According to the White House, search engine optimization is a priority for US Government websites. Given the White House mandate and staggering number of Americans that search for health related information, you would think the new HealthCare.Gov website would be search engine friendly. Unfortunately the NEW site is not search friendly, due in part to the OLD site not being cleaned up properly. Until issues with the new version of the site are resolved and the old version of the site is cleaned up, users will continue to experience issues. Expert developers are usually focused on development and not technical search related issues. As a result, technical search issues usually go unnoticed and continue to frustrate users.

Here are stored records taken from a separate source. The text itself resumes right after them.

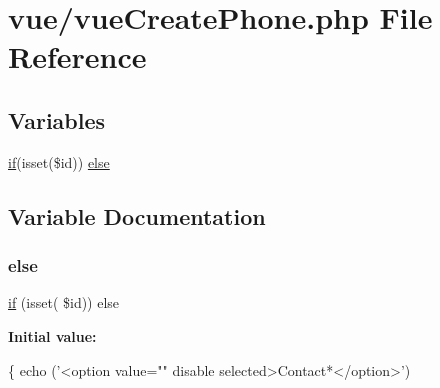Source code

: \hypertarget{vue_create_phone_8php}{}\section{vue/vue\+Create\+Phone.php File Reference}
\label{vue_create_phone_8php}
\subsection*{Variables}
\begin{DoxyCompactItemize}
\item 
\hyperlink{controleur_create_phone_8php_ae87c4f53487f23ee9a965a6691be21d2}{if}(isset(\$id)) \hyperlink{vue_create_phone_8php_a85ee6d6c47ed559743671162bcfb8385}{else}
\end{DoxyCompactItemize}


\subsection{Variable Documentation}
\mbox{\label{vue_create_phone_8php_a85ee6d6c47ed559743671162bcfb8385}} 
\subsubsection{\texorpdfstring{else}{else}}
{\footnotesize\ttfamily \hyperlink{controleur_create_phone_8php_ae87c4f53487f23ee9a965a6691be21d2}{if} (isset( \$id)) else}

{\bfseries Initial value\+:}
\begin{DoxyCode}
\{
                                            echo (\textcolor{stringliteral}{'<option value="" disable selected>Contact*</option>'})
\end{DoxyCode}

Technical SEO site assessment is difficult to teach in a public setting because of the risk of potentially offending site owners. Since we all own HealthCare.Gov, offending someone is not a problem. As a result, I took a few minutes to check out the site and have documented a few critical issues below. Please note, the list of issues outlined herein is by no means comprehensive and only took a few minutes to compile. Please feel free to post additional search related issues in the comment section below. The objective of this post is to educate others and lend an extra set of eyes to the “A-Team".

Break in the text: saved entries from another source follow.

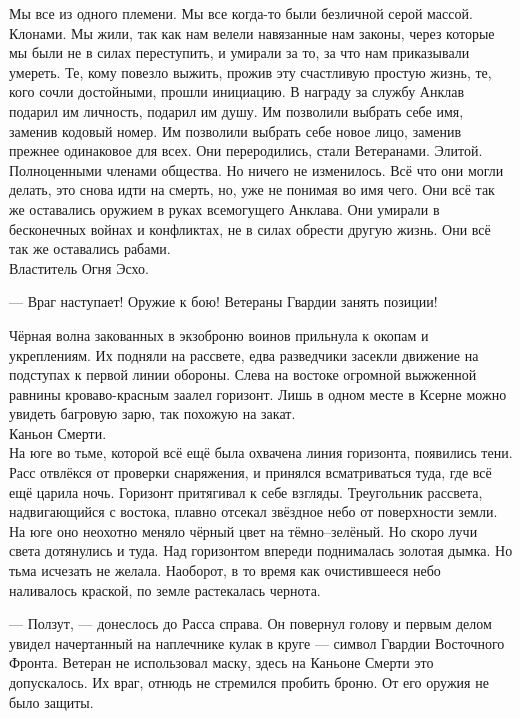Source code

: \newpage

Мы все из одного племени. Мы все когда-то были безличной серой массой. Клонами. 
Мы жили, так как нам велели навязанные нам законы, через которые мы были не в 
силах переступить, и умирали за то, за что нам приказывали умереть. Те, кому 
повезло выжить, прожив эту счастливую простую жизнь, те, кого сочли достойными, 
прошли инициацию. В награду за службу Анклав подарил им личность, подарил им 
душу. Им позволили выбрать себе имя, заменив кодовый номер. Им позволили выбрать 
себе новое лицо, заменив прежнее одинаковое для всех. Они переродились, стали 
Ветеранами. Элитой.
\\

Полноценными членами общества. Но ничего не изменилось. Всё что они могли 
делать, это снова идти на смерть, но, уже не понимая во имя чего. Они всё так же 
оставались оружием в руках всемогущего Анклава. Они умирали в бесконечных войнах 
и конфликтах, не в силах обрести другую жизнь. Они всё так же оставались рабами.
\\

\noindent Властитель Огня Эсхо.

\newpage

\noindent --- Враг наступает! Оружие к бою! Ветераны Гвардии занять позиции!
    
Чёрная волна закованных в экзоброню воинов прильнула к окопам и укреплениям. 
Их подняли на рассвете, едва разведчики засекли движение на подступах к первой 
линии обороны. Слева на востоке огромной выжженной равнины кроваво-красным 
заалел горизонт. Лишь в одном месте в Ксерне можно увидеть багровую зарю, так 
похожую на закат.\\

Каньон Смерти.\\

На юге во тьме, которой всё ещё была охвачена линия горизонта, появились тени. 
Расс отвлёкся от проверки снаряжения, и принялся всматриваться туда, где всё ещё 
царила ночь. Горизонт притягивал к себе взгляды. Треугольник рассвета, 
надвигающийся с востока, плавно отсекал звёздное небо от поверхности земли. На 
юге оно неохотно меняло чёрный цвет на тёмно--зелёный. Но скоро лучи света 
дотянулись и туда. Над горизонтом впереди поднималась золотая дымка. Но тьма 
исчезать не желала. Наоборот, в то время как очистившееся небо наливалось 
краской, по земле растекалась чернота.

\noindent --- Ползут, --- донеслось до Расса справа. Он повернул голову и 
первым делом увидел начертанный на наплечнике кулак в круге --- символ Гвардии 
Восточного Фронта. Ветеран не использовал маску, здесь на Каньоне Смерти это 
допускалось. Их враг, отнюдь не стремился пробить броню. От его оружия не было 
защиты.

It is widely known that HealthCare.Gov has a number of potential security issues and several of these are search related.

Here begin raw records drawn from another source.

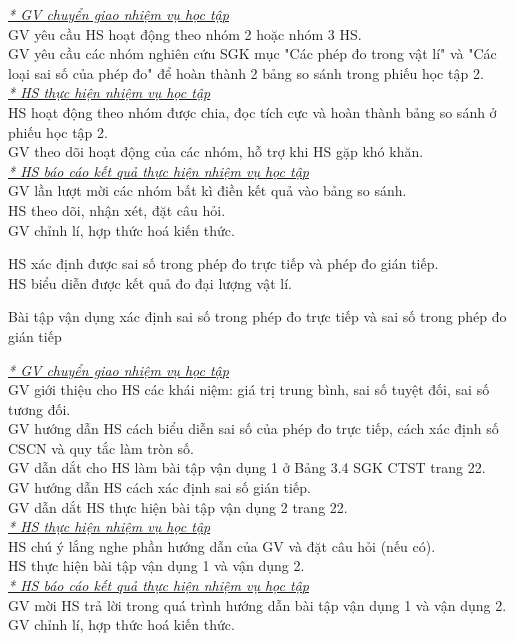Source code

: {\textit{\underline{* GV chuyển giao nhiệm vụ học tập}}\\
	GV yêu cầu HS hoạt động theo nhóm 2 hoặc nhóm 3 HS.\\
	GV yêu cầu các nhóm nghiên cứu SGK mục "Các phép đo trong vật lí" và "Các loại sai số của phép đo" để hoàn thành 2 bảng so sánh trong phiếu học tập 2.\\
	\textit{\underline{* HS thực hiện nhiệm vụ học tập}}\\
	HS hoạt động theo nhóm được chia, đọc tích cực và hoàn thành bảng so sánh ở phiếu học tập 2.\\
	GV theo dõi hoạt động của các nhóm, hỗ trợ khi HS gặp khó khăn.\\
	\textit{\underline{* HS báo cáo kết quả thực hiện nhiệm vụ học tập}}\\
	GV lần lượt mời các nhóm bất kì điền kết quả vào bảng so sánh.\\
	HS theo dõi, nhận xét, đặt câu hỏi.\\
	GV chỉnh lí, hợp thức hoá kiến thức.

}
{
HS xác định được sai số trong phép đo trực tiếp và phép đo gián tiếp.\\
HS biểu diễn được kết quả đo đại lượng vật lí.
}
{Bài tập vận dụng xác định sai số trong phép đo trực tiếp và sai số trong phép đo gián tiếp

}
{\textit{\underline{* GV chuyển giao nhiệm vụ học tập}}\\
	GV giới thiệu cho HS các khái niệm: giá trị trung bình, sai số tuyệt đối, sai số tương đối.\\
	GV hướng dẫn HS cách biểu diễn sai số của phép đo trực tiếp, cách xác định số CSCN và quy tắc làm tròn số.\\
	GV dẫn dắt cho HS làm bài tập vận dụng 1 ở Bảng 3.4 SGK CTST trang 22.\\
	GV hướng dẫn HS cách xác định sai số gián tiếp.\\
	GV dẫn dắt HS thực hiện bài tập vận dụng 2 trang 22.\\
	\textit{\underline{* HS thực hiện nhiệm vụ học tập}}\\
	HS chú ý lắng nghe phần hướng dẫn của GV và đặt câu hỏi (nếu có).\\
	HS thực hiện bài tập vận dụng 1 và vận dụng 2.\\
	\textit{\underline{* HS báo cáo kết quả thực hiện nhiệm vụ học tập}}\\
	GV mời HS trả lời trong quá trình hướng dẫn bài tập vận dụng 1 và vận dụng 2.\\
	GV chỉnh lí, hợp thức hoá kiến thức.
}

Findings: Without going into detail for security reasons, it is currently possible to search and get results for “public and secure content” at HealthCare.Gov. Please note, this is an internal HealthCare.Gov IT issue, not a web search issue and has already been reported to HealthCare.gov.
Recommendation: Ensure access to content not intended for public consumption is password protected.
According to Google and Bing, websites should be tested with a text browser. Text browsers make it possible for webmasters to "see" sites more like search engine crawlers. This kind of testing will also reveal issues experienced by individuals with disabilities when accessing the site on an assistive device.
When users search for [healthcare.gov], chances are they want to navigate to HealthCare.Gov the US Government health insurance market place.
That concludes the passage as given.